▶ **TASK OBJECTIVE**
Your task is to extract the lines from the one holding "考场上，有些同学猛一看题，就" through the end of the material. Set them down exactly and add nothing.

▶ **ENTRIES PROVIDED**
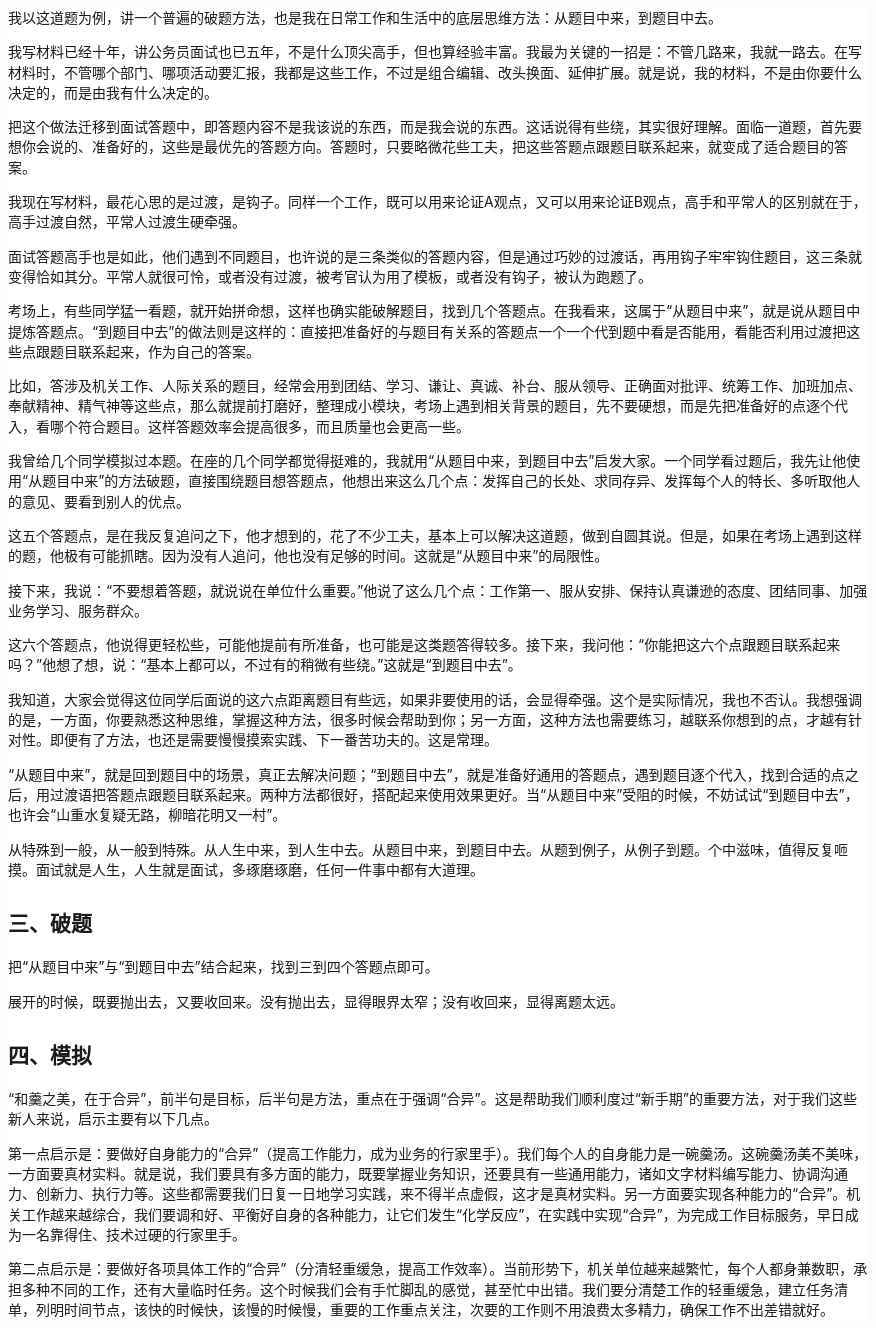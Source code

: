 我以这道题为例，讲一个普遍的破题方法，也是我在日常工作和生活中的底层思维方法：从题目中来，到题目中去。

我写材料已经十年，讲公务员面试也已五年，不是什么顶尖高手，但也算经验丰富。我最为关键的一招是：不管几路来，我就一路去。在写材料时，不管哪个部门、哪项活动要汇报，我都是这些工作，不过是组合编辑、改头换面、延伸扩展。就是说，我的材料，不是由你要什么决定的，而是由我有什么决定的。

把这个做法迁移到面试答题中，即答题内容不是我该说的东西，而是我会说的东西。这话说得有些绕，其实很好理解。面临一道题，首先要想你会说的、准备好的，这些是最优先的答题方向。答题时，只要略微花些工夫，把这些答题点跟题目联系起来，就变成了适合题目的答案。

我现在写材料，最花心思的是过渡，是钩子。同样一个工作，既可以用来论证A观点，又可以用来论证B观点，高手和平常人的区别就在于，高手过渡自然，平常人过渡生硬牵强。

面试答题高手也是如此，他们遇到不同题目，也许说的是三条类似的答题内容，但是通过巧妙的过渡话，再用钩子牢牢钩住题目，这三条就变得恰如其分。平常人就很可怜，或者没有过渡，被考官认为用了模板，或者没有钩子，被认为跑题了。

考场上，有些同学猛一看题，就开始拼命想，这样也确实能破解题目，找到几个答题点。在我看来，这属于“从题目中来”，就是说从题目中提炼答题点。“到题目中去”的做法则是这样的：直接把准备好的与题目有关系的答题点一个一个代到题中看是否能用，看能否利用过渡把这些点跟题目联系起来，作为自己的答案。

比如，答涉及机关工作、人际关系的题目，经常会用到团结、学习、谦让、真诚、补台、服从领导、正确面对批评、统筹工作、加班加点、奉献精神、精气神等这些点，那么就提前打磨好，整理成小模块，考场上遇到相关背景的题目，先不要硬想，而是先把准备好的点逐个代入，看哪个符合题目。这样答题效率会提高很多，而且质量也会更高一些。

我曾给几个同学模拟过本题。在座的几个同学都觉得挺难的，我就用“从题目中来，到题目中去”启发大家。一个同学看过题后，我先让他使用“从题目中来”的方法破题，直接围绕题目想答题点，他想出来这么几个点：发挥自己的长处、求同存异、发挥每个人的特长、多听取他人的意见、要看到别人的优点。

这五个答题点，是在我反复追问之下，他才想到的，花了不少工夫，基本上可以解决这道题，做到自圆其说。但是，如果在考场上遇到这样的题，他极有可能抓瞎。因为没有人追问，他也没有足够的时间。这就是“从题目中来”的局限性。

接下来，我说：“不要想着答题，就说说在单位什么重要。”他说了这么几个点：工作第一、服从安排、保持认真谦逊的态度、团结同事、加强业务学习、服务群众。

这六个答题点，他说得更轻松些，可能他提前有所准备，也可能是这类题答得较多。接下来，我问他：“你能把这六个点跟题目联系起来吗？”他想了想，说：“基本上都可以，不过有的稍微有些绕。”这就是“到题目中去”。

我知道，大家会觉得这位同学后面说的这六点距离题目有些远，如果非要使用的话，会显得牵强。这个是实际情况，我也不否认。我想强调的是，一方面，你要熟悉这种思维，掌握这种方法，很多时候会帮助到你；另一方面，这种方法也需要练习，越联系你想到的点，才越有针对性。即便有了方法，也还是需要慢慢摸索实践、下一番苦功夫的。这是常理。

“从题目中来”，就是回到题目中的场景，真正去解决问题；“到题目中去”，就是准备好通用的答题点，遇到题目逐个代入，找到合适的点之后，用过渡语把答题点跟题目联系起来。两种方法都很好，搭配起来使用效果更好。当“从题目中来”受阻的时候，不妨试试“到题目中去”，也许会“山重水复疑无路，柳暗花明又一村”。

从特殊到一般，从一般到特殊。从人生中来，到人生中去。从题目中来，到题目中去。从题到例子，从例子到题。个中滋味，值得反复咂摸。面试就是人生，人生就是面试，多琢磨琢磨，任何一件事中都有大道理。

## 三、破题

把“从题目中来”与“到题目中去”结合起来，找到三到四个答题点即可。

展开的时候，既要抛出去，又要收回来。没有抛出去，显得眼界太窄；没有收回来，显得离题太远。

## 四、模拟

“和羹之美，在于合异”，前半句是目标，后半句是方法，重点在于强调“合异”。这是帮助我们顺利度过“新手期”的重要方法，对于我们这些新人来说，启示主要有以下几点。

第一点启示是：要做好自身能力的“合异”（提高工作能力，成为业务的行家里手）。我们每个人的自身能力是一碗羹汤。这碗羹汤美不美味，一方面要真材实料。就是说，我们要具有多方面的能力，既要掌握业务知识，还要具有一些通用能力，诸如文字材料编写能力、协调沟通力、创新力、执行力等。这些都需要我们日复一日地学习实践，来不得半点虚假，这才是真材实料。另一方面要实现各种能力的“合异”。机关工作越来越综合，我们要调和好、平衡好自身的各种能力，让它们发生“化学反应”，在实践中实现“合异”，为完成工作目标服务，早日成为一名靠得住、技术过硬的行家里手。

第二点启示是：要做好各项具体工作的“合异”（分清轻重缓急，提高工作效率）。当前形势下，机关单位越来越繁忙，每个人都身兼数职，承担多种不同的工作，还有大量临时任务。这个时候我们会有手忙脚乱的感觉，甚至忙中出错。我们要分清楚工作的轻重缓急，建立任务清单，列明时间节点，该快的时候快，该慢的时候慢，重要的工作重点关注，次要的工作则不用浪费太多精力，确保工作不出差错就好。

▶ **ANSWER FOR THIS EXERCISE**
考场上，有些同学猛一看题，就开始拼命想，这样也确实能破解题目，找到几个答题点。在我看来，这属于“从题目中来”，就是说从题目中提炼答题点。“到题目中去”的做法则是这样的：直接把准备好的与题目有关系的答题点一个一个代到题中看是否能用，看能否利用过渡把这些点跟题目联系起来，作为自己的答案。

比如，答涉及机关工作、人际关系的题目，经常会用到团结、学习、谦让、真诚、补台、服从领导、正确面对批评、统筹工作、加班加点、奉献精神、精气神等这些点，那么就提前打磨好，整理成小模块，考场上遇到相关背景的题目，先不要硬想，而是先把准备好的点逐个代入，看哪个符合题目。这样答题效率会提高很多，而且质量也会更高一些。

我曾给几个同学模拟过本题。在座的几个同学都觉得挺难的，我就用“从题目中来，到题目中去”启发大家。一个同学看过题后，我先让他使用“从题目中来”的方法破题，直接围绕题目想答题点，他想出来这么几个点：发挥自己的长处、求同存异、发挥每个人的特长、多听取他人的意见、要看到别人的优点。

这五个答题点，是在我反复追问之下，他才想到的，花了不少工夫，基本上可以解决这道题，做到自圆其说。但是，如果在考场上遇到这样的题，他极有可能抓瞎。因为没有人追问，他也没有足够的时间。这就是“从题目中来”的局限性。

接下来，我说：“不要想着答题，就说说在单位什么重要。”他说了这么几个点：工作第一、服从安排、保持认真谦逊的态度、团结同事、加强业务学习、服务群众。

这六个答题点，他说得更轻松些，可能他提前有所准备，也可能是这类题答得较多。接下来，我问他：“你能把这六个点跟题目联系起来吗？”他想了想，说：“基本上都可以，不过有的稍微有些绕。”这就是“到题目中去”。

我知道，大家会觉得这位同学后面说的这六点距离题目有些远，如果非要使用的话，会显得牵强。这个是实际情况，我也不否认。我想强调的是，一方面，你要熟悉这种思维，掌握这种方法，很多时候会帮助到你；另一方面，这种方法也需要练习，越联系你想到的点，才越有针对性。即便有了方法，也还是需要慢慢摸索实践、下一番苦功夫的。这是常理。

“从题目中来”，就是回到题目中的场景，真正去解决问题；“到题目中去”，就是准备好通用的答题点，遇到题目逐个代入，找到合适的点之后，用过渡语把答题点跟题目联系起来。两种方法都很好，搭配起来使用效果更好。当“从题目中来”受阻的时候，不妨试试“到题目中去”，也许会“山重水复疑无路，柳暗花明又一村”。

从特殊到一般，从一般到特殊。从人生中来，到人生中去。从题目中来，到题目中去。从题到例子，从例子到题。个中滋味，值得反复咂摸。面试就是人生，人生就是面试，多琢磨琢磨，任何一件事中都有大道理。

## 三、破题

把“从题目中来”与“到题目中去”结合起来，找到三到四个答题点即可。

展开的时候，既要抛出去，又要收回来。没有抛出去，显得眼界太窄；没有收回来，显得离题太远。

## 四、模拟

“和羹之美，在于合异”，前半句是目标，后半句是方法，重点在于强调“合异”。这是帮助我们顺利度过“新手期”的重要方法，对于我们这些新人来说，启示主要有以下几点。

第一点启示是：要做好自身能力的“合异”（提高工作能力，成为业务的行家里手）。我们每个人的自身能力是一碗羹汤。这碗羹汤美不美味，一方面要真材实料。就是说，我们要具有多方面的能力，既要掌握业务知识，还要具有一些通用能力，诸如文字材料编写能力、协调沟通力、创新力、执行力等。这些都需要我们日复一日地学习实践，来不得半点虚假，这才是真材实料。另一方面要实现各种能力的“合异”。机关工作越来越综合，我们要调和好、平衡好自身的各种能力，让它们发生“化学反应”，在实践中实现“合异”，为完成工作目标服务，早日成为一名靠得住、技术过硬的行家里手。

第二点启示是：要做好各项具体工作的“合异”（分清轻重缓急，提高工作效率）。当前形势下，机关单位越来越繁忙，每个人都身兼数职，承担多种不同的工作，还有大量临时任务。这个时候我们会有手忙脚乱的感觉，甚至忙中出错。我们要分清楚工作的轻重缓急，建立任务清单，列明时间节点，该快的时候快，该慢的时候慢，重要的工作重点关注，次要的工作则不用浪费太多精力，确保工作不出差错就好。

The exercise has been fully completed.